- WHAT IS EXPECTED: Every record that follows must be duplicated exactly, with images left out.

#### AVAILABLE RECORDS ####

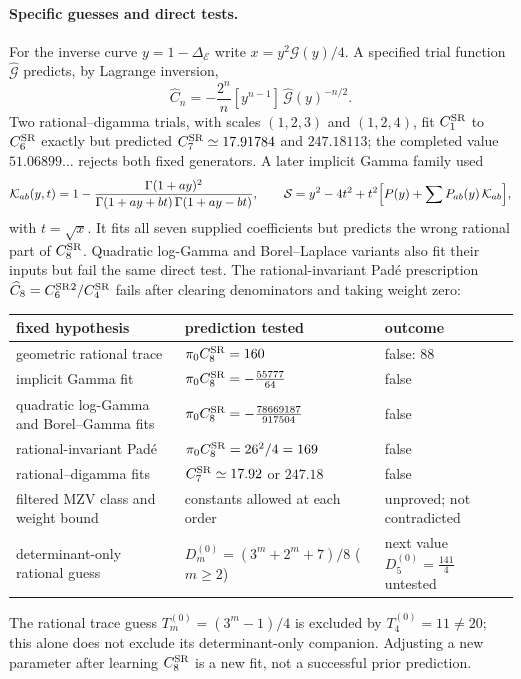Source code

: \documentclass[11pt,a4paper]{article}
\numberwithin{equation}{section}
\newcommand{\De}{\Delta_{\mathcal E}}
\newcommand{\CSR}{C^{\rm SR}}
\begin{document}
\paragraph{Specific guesses and direct tests.} For the inverse curve $y=1-\De$ write $x=y^2\mathcal G(y)/4$. A
specified trial function $\widehat{\mathcal G}$ predicts, by Lagrange inversion,
\begin{equation}
 \widehat C_n=-\frac{2^n}{n}[y^{n-1}]\,\widehat{\mathcal G}(y)^{-n/2}.
\end{equation}
Two rational--digamma trials, with scales $(1,2,3)$ and $(1,2,4)$, fit $\CSR_1$ to $\CSR_6$ exactly but predicted
$\CSR_7\simeq17.91784$ and $247.18113$; the completed value $51.06899\ldots$ rejects both fixed generators. A later
implicit Gamma family used
\begin{equation}
 \mathcal K_{ab}(y,t)=1-\frac{\Gamma(1+ay)^2}{\Gamma(1+ay+bt)\,\Gamma(1+ay-bt)},\qquad
 \mathcal S=y^2-4t^2+t^2\Bigl[P(y)+\sum P_{ab}(y)\,\mathcal K_{ab}\Bigr],
\end{equation}
with $t=\sqrt x$. It fits all seven supplied coefficients but predicts the wrong rational part of $\CSR_8$. Quadratic
log-Gamma and Borel--Laplace variants also fit their inputs but fail the same direct test. The rational-invariant
Pad\'e prescription $\widehat C_8=\CSR_6{}^2/\CSR_4$ fails after clearing denominators and taking weight zero:
\begin{center}\small
\begin{tabular}{@{}>{\raggedright\arraybackslash}p{}>{\raggedright\arraybackslash}p{}>{\raggedright\arraybackslash}p{}@{}}
\toprule
fixed hypothesis & prediction tested & outcome\\
\midrule
geometric rational trace & $\pi_0\CSR_8=160$ & false: $88$\\
implicit Gamma fit & $\pi_0\CSR_8=-\frac{55777}{64}$ & false\\
quadratic log-Gamma and Borel--Gamma fits & $\pi_0\CSR_8=-\frac{78669187}{917504}$ & false\\
rational-invariant Pad\'e & $\pi_0\CSR_8=26^2/4=169$ & false\\
rational--digamma fits & $\CSR_7\simeq17.92$ or $247.18$ & false\\
filtered MZV class and weight bound & constants allowed at each order & unproved; not contradicted\\
determinant-only rational guess & $D_m^{(0)}=(3^m+2^m+7)/8$ ($m\ge2$) & next value $D_5^{(0)}=\frac{141}{4}$ untested\\
\bottomrule
\end{tabular}
\end{center}
The rational trace guess $T_m^{(0)}=(3^m-1)/4$ is excluded by $T_4^{(0)}=11\ne20$; this alone does not exclude its
determinant-only companion. Adjusting a new parameter after learning $\CSR_8$ is a new fit, not a successful prior
prediction.
\end{document}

####

- OUTPUT OF THE EXERCISE:
Source code

: \documentclass[11pt,a4paper]{article}
\numberwithin{equation}{section}
\newcommand{\De}{\Delta_{\mathcal E}}
\newcommand{\CSR}{C^{\rm SR}}
\begin{document}
\paragraph{Specific guesses and direct tests.} For the inverse curve $y=1-\De$ write $x=y^2\mathcal G(y)/4$. A
specified trial function $\widehat{\mathcal G}$ predicts, by Lagrange inversion,
\begin{equation}
 \widehat C_n=-\frac{2^n}{n}[y^{n-1}]\,\widehat{\mathcal G}(y)^{-n/2}.
\end{equation}
Two rational--digamma trials, with scales $(1,2,3)$ and $(1,2,4)$, fit $\CSR_1$ to $\CSR_6$ exactly but predicted
$\CSR_7\simeq17.91784$ and $247.18113$; the completed value $51.06899\ldots$ rejects both fixed generators. A later
implicit Gamma family used
\begin{equation}
 \mathcal K_{ab}(y,t)=1-\frac{\Gamma(1+ay)^2}{\Gamma(1+ay+bt)\,\Gamma(1+ay-bt)},\qquad
 \mathcal S=y^2-4t^2+t^2\Bigl[P(y)+\sum P_{ab}(y)\,\mathcal K_{ab}\Bigr],
\end{equation}
with $t=\sqrt x$. It fits all seven supplied coefficients but predicts the wrong rational part of $\CSR_8$. Quadratic
log-Gamma and Borel--Laplace variants also fit their inputs but fail the same direct test. The rational-invariant
Pad\'e prescription $\widehat C_8=\CSR_6{}^2/\CSR_4$ fails after clearing denominators and taking weight zero:
\begin{center}\small
\begin{tabular}{@{}>{\raggedright\arraybackslash}p{}>{\raggedright\arraybackslash}p{}>{\raggedright\arraybackslash}p{}@{}}
\toprule
fixed hypothesis & prediction tested & outcome\\
\midrule
geometric rational trace & $\pi_0\CSR_8=160$ & false: $88$\\
implicit Gamma fit & $\pi_0\CSR_8=-\frac{55777}{64}$ & false\\
quadratic log-Gamma and Borel--Gamma fits & $\pi_0\CSR_8=-\frac{78669187}{917504}$ & false\\
rational-invariant Pad\'e & $\pi_0\CSR_8=26^2/4=169$ & false\\
rational--digamma fits & $\CSR_7\simeq17.92$ or $247.18$ & false\\
filtered MZV class and weight bound & constants allowed at each order & unproved; not contradicted\\
determinant-only rational guess & $D_m^{(0)}=(3^m+2^m+7)/8$ ($m\ge2$) & next value $D_5^{(0)}=\frac{141}{4}$ untested\\
\bottomrule
\end{tabular}
\end{center}
The rational trace guess $T_m^{(0)}=(3^m-1)/4$ is excluded by $T_4^{(0)}=11\ne20$; this alone does not exclude its
determinant-only companion. Adjusting a new parameter after learning $\CSR_8$ is a new fit, not a successful prior
prediction.
\end{document}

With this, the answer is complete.